By describing how methodological and environmental factors influence variability in reported salmon effects, our meta-analysis provides a more nuanced, integrative understanding of the complex interactions among salmon, stream food webs, and the physical environment. We found that variation in study design, including method of salmon treatment and type of control, as well as variation in salmon biomass, stream discharge, and sediment size can influence the direction and magnitude of the salmon effect. Given these sources of variability, the mean effect sizes generated by our analysis could be misleading if considered independently of the variability among streams and the context under which studies are conducted. For example, mean effect sizes may be biased towards enrichment effects (i.e., positive effects) because a large number of studies were conducted under conditions where disturbance (i.e., negative effects) is less likely, such as with large sediments or after carcass additions. Here we attempt to tease apart the sources of variation in salmon effects on different streams in different years, and discuss the implications of this analysis for salmon research and aquatic ecology.
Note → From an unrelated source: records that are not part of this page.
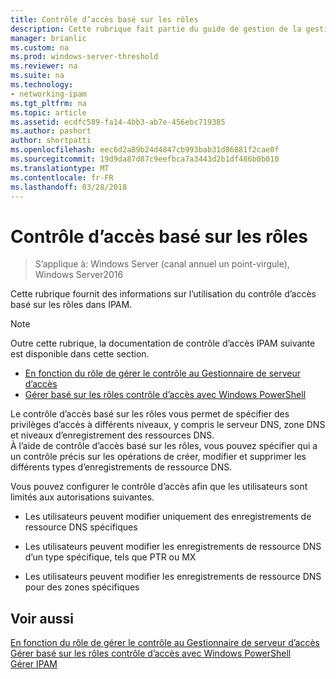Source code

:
 ```yaml
---
title: Contrôle d’accès basé sur les rôles
description: Cette rubrique fait partie du guide de gestion de la gestion des adresses IP (IPAM) dans Windows Server2016.
manager: brianlic
ms.custom: na
ms.prod: windows-server-threshold
ms.reviewer: na
ms.suite: na
ms.technology:
- networking-ipam
ms.tgt_pltfrm: na
ms.topic: article
ms.assetid: ecdfc589-fa14-4bb3-ab7e-456ebc719385
ms.author: pashort
author: shortpatti
ms.openlocfilehash: eec6d2a89b24d4847cb993bab31d86881f2cae0f
ms.sourcegitcommit: 19d9da87d87c9eefbca7a3443d2b1df486b0b010
ms.translationtype: MT
ms.contentlocale: fr-FR
ms.lasthandoff: 03/28/2018
---
```

# <a name="role-based-access-control"></a>Contrôle d’accès basé sur les rôles

>S’applique à: Windows Server (canal annuel un point-virgule), Windows Server2016

Cette rubrique fournit des informations sur l’utilisation du contrôle d’accès basé sur les rôles dans IPAM.  
  
> [!NOTE]  
> Outre cette rubrique, la documentation de contrôle d’accès IPAM suivante est disponible dans cette section.  
>   
> -   [En fonction du rôle de gérer le contrôle au Gestionnaire de serveur d’accès](../../technologies/ipam/Manage-Role-Based-Access-Control-with-Server-Manager.md)  
> -   [Gérer basé sur les rôles contrôle d’accès avec Windows PowerShell](../../technologies/ipam/Manage-Role-Based-Access-Control-with-Windows-PowerShell.md)  
  
Le contrôle d’accès basé sur les rôles vous permet de spécifier des privilèges d’accès à différents niveaux, y compris le serveur DNS, zone DNS et niveaux d’enregistrement des ressources DNS.  
À l’aide de contrôle d’accès basé sur les rôles, vous pouvez spécifier qui a un contrôle précis sur les opérations de créer, modifier et supprimer les différents types d’enregistrements de ressource DNS.  
  
Vous pouvez configurer le contrôle d’accès afin que les utilisateurs sont limités aux autorisations suivantes.  
  
-   Les utilisateurs peuvent modifier uniquement des enregistrements de ressource DNS spécifiques  
  
-   Les utilisateurs peuvent modifier les enregistrements de ressource DNS d’un type spécifique, tels que PTR ou MX  
  
-   Les utilisateurs peuvent modifier les enregistrements de ressource DNS pour des zones spécifiques  
  
## <a name="see-also"></a>Voir aussi  
[En fonction du rôle de gérer le contrôle au Gestionnaire de serveur d’accès](../../technologies/ipam/Manage-Role-Based-Access-Control-with-Server-Manager.md)  
[Gérer basé sur les rôles contrôle d’accès avec Windows PowerShell](../../technologies/ipam/Manage-Role-Based-Access-Control-with-Windows-PowerShell.md)  
[Gérer IPAM](Manage-IPAM.md)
Methodology of salmon experiments—when are observations realistic?

Since scientific knowledge reflects observations made in conjunction with experimentation, variability attributed to different methodologies has important epistemological implications for ecology. Experimental design can influence the outcome of ecological experiments (Diamond 1986; Lamberti and Steinman 1993; Osenberg et al. 1999), and researchers have even alluded to this issue in salmon studies (e.g., Wipfli et al. 1998). However, previous discussions of salmon study design have failed to consider the magnitude of difference among different methodologies. For example, results may differ when using only a temporal control (i.e., before salmon run observations) rather than both temporal and spatial (i.e., observations upstream of a barrier to salmon) controls. Also, more nutrients may be released by live salmon than by an equal mass of carcasses that have been artificially added to a stream.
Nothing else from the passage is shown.